There are thousands of moments every day when I miss you. When my alarm goes off in the morning I miss your annoyed groan before I sneak sleepily out of the room. When I’m singing really loudly in the car, beating on the steering wheel and tapping my lazy left driving foot, I miss your pitch-perfect harmonies. When I change lanes in an intersection I miss you carefully explaining that it’s unsafe. Same when I forget to indicate, break suddenly without checking my mirrors or cross double lines to chuck a U-turn. I miss you calling me Fangio.
When I’m writing about love and lovers all day long, sorrow and loneliness slows my heart down til I think it won’t beat again; I miss being your love. When I write something I’m proud of I miss sharing it with you and lolling in your praise. I miss how carefully you pay attention and that you point out the exact word or phrase you like best. Each time I get a text message/email/phone call I miss seeing the name I have always called you – which no one else does – pop up.
When I settle on the couch in my PJs after work I miss your mock shock at how quickly I changed out of my day wear. Every time. When I’ve cooked my dinner and am choking down each boring bite I miss your completely sincere declaration that the food I cook is your favourite. When I’ve fallen asleep on the couch mid-movie I miss waking up with my head on your shoulder or on a pillow in your lap. When I wash my face before bed and look up to see my mascara-smeared panda eyes I miss seeing you smiling back at me in the mirror, telling me I should always do my makeup like that.
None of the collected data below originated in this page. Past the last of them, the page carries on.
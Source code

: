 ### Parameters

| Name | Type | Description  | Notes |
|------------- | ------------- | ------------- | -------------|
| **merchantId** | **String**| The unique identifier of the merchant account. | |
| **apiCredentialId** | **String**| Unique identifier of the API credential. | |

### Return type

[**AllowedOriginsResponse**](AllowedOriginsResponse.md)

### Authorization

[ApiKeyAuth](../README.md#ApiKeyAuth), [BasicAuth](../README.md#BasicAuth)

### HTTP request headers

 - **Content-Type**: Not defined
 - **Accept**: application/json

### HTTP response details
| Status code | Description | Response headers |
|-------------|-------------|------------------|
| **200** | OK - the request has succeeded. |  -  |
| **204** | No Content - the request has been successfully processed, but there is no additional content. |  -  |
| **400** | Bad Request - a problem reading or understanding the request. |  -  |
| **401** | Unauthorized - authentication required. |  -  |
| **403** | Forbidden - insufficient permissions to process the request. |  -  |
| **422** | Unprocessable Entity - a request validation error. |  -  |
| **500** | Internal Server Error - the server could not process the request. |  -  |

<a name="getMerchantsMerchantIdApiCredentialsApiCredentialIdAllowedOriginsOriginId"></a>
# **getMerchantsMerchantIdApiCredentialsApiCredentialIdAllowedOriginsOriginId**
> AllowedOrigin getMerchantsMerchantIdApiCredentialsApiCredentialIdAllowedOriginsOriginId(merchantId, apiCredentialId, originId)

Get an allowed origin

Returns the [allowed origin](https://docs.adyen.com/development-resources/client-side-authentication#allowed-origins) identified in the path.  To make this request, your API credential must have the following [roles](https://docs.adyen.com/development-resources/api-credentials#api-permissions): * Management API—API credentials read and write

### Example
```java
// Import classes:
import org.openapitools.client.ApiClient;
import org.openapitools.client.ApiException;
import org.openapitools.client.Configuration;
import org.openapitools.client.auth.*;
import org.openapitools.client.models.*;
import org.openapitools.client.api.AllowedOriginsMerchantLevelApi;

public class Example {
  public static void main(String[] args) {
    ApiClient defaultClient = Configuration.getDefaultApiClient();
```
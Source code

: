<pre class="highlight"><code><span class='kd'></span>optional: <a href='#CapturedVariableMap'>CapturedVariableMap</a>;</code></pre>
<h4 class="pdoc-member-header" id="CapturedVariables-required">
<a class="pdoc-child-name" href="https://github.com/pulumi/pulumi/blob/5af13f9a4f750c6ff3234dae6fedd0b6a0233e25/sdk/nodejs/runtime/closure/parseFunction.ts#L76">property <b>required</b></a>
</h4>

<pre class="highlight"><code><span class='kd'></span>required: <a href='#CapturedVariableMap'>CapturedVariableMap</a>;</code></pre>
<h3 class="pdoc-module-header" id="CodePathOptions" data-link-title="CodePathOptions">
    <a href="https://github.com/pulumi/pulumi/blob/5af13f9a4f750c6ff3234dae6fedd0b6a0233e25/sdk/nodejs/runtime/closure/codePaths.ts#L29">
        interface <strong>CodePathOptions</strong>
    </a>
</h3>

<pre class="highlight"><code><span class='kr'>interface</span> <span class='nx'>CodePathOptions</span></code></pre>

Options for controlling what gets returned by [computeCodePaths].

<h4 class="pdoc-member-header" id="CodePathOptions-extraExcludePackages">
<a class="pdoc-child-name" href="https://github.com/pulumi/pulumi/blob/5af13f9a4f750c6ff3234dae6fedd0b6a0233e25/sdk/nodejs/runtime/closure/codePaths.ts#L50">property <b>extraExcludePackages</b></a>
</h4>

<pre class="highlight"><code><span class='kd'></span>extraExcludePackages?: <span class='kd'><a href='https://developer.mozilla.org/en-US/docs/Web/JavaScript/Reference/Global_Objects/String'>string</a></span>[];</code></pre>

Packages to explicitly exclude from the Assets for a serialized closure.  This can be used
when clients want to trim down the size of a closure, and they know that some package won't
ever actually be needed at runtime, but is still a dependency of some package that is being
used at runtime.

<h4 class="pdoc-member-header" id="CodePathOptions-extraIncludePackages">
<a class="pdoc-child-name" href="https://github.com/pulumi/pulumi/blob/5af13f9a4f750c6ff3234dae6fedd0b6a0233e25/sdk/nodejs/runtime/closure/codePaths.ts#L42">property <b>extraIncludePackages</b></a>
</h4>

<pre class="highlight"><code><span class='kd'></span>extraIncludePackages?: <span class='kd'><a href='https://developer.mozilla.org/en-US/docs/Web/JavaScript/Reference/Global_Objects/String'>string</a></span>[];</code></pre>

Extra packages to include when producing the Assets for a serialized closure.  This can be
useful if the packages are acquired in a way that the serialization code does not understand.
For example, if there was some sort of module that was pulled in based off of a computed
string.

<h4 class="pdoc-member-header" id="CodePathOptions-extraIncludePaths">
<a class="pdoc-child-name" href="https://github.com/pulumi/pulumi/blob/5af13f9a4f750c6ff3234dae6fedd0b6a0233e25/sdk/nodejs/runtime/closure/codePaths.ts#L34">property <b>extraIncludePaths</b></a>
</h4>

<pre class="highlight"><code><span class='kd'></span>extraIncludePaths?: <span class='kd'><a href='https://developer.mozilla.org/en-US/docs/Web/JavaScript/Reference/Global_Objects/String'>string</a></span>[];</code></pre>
I miss you laughing at me because I can’t brush my teeth without getting toothpaste all over my face, foaming at the mouth like a rabid raccoon.
During the hours I spend trying to fall asleep, I keep tucked to one side of the bed so as not to disturb you where you should be. And when the snakes chasing me in my dreams break my slumber I slide my hand out to where I wish you were, but you aren’t there. I miss waking up to find you’re holding my hand in your sleep.
When I’m in NYC, walking bewildered down famous streets, past famous sights, I miss hearing you say, ‘I’ve been there.’ When I’m at a bar you’ve played at and mentioned so many times, where the bar-lady is your friend and would be mine too if you were here, I miss you. I miss you right before I fall asleep in my fancy hotel room and the moment I open my eyes early the next morning. I miss you to tears when you call me to make sure I’m ok and having the best time.
At Katz’s-world-famous-canonized-in-a-Nora-Ephron-written-film-Delicatessen, joining the throng at the counter, four, five, six people deep, I miss sharing my hungry anticipation and excitement with you. As I scramble to snag a table for two, I miss sitting across from you, watching you practice drum paradiddles on the edge of every table, then on your blue jean knees when I tell you to stop.
When I’m jamming the huge handful of Katz’s Pastrami sandwich ($16.95, “smoked to juicy perfection and hand carved to your specifications”) in my face I miss knowing that you’ll give me yours to finish once you’re full. I miss your succinct two word food reviews and their accuracy; I miss the thoughtful, confident pause while you think of the two most fitting descriptors. I want to tell you that I think the sandwich is ‘gigantic and slightly damp’ but you’re not there and that’s too many words anyway. When I look back I miss you; when I attempt not looking back I miss you. When I think of the long stretch ahead I’ll miss your big heart, singing harmonies and holding your hand while we sleep.
Le sigh. When you miss it, you’ve still got it. It’s in you. It’s still yours. Just take it along to the next thing.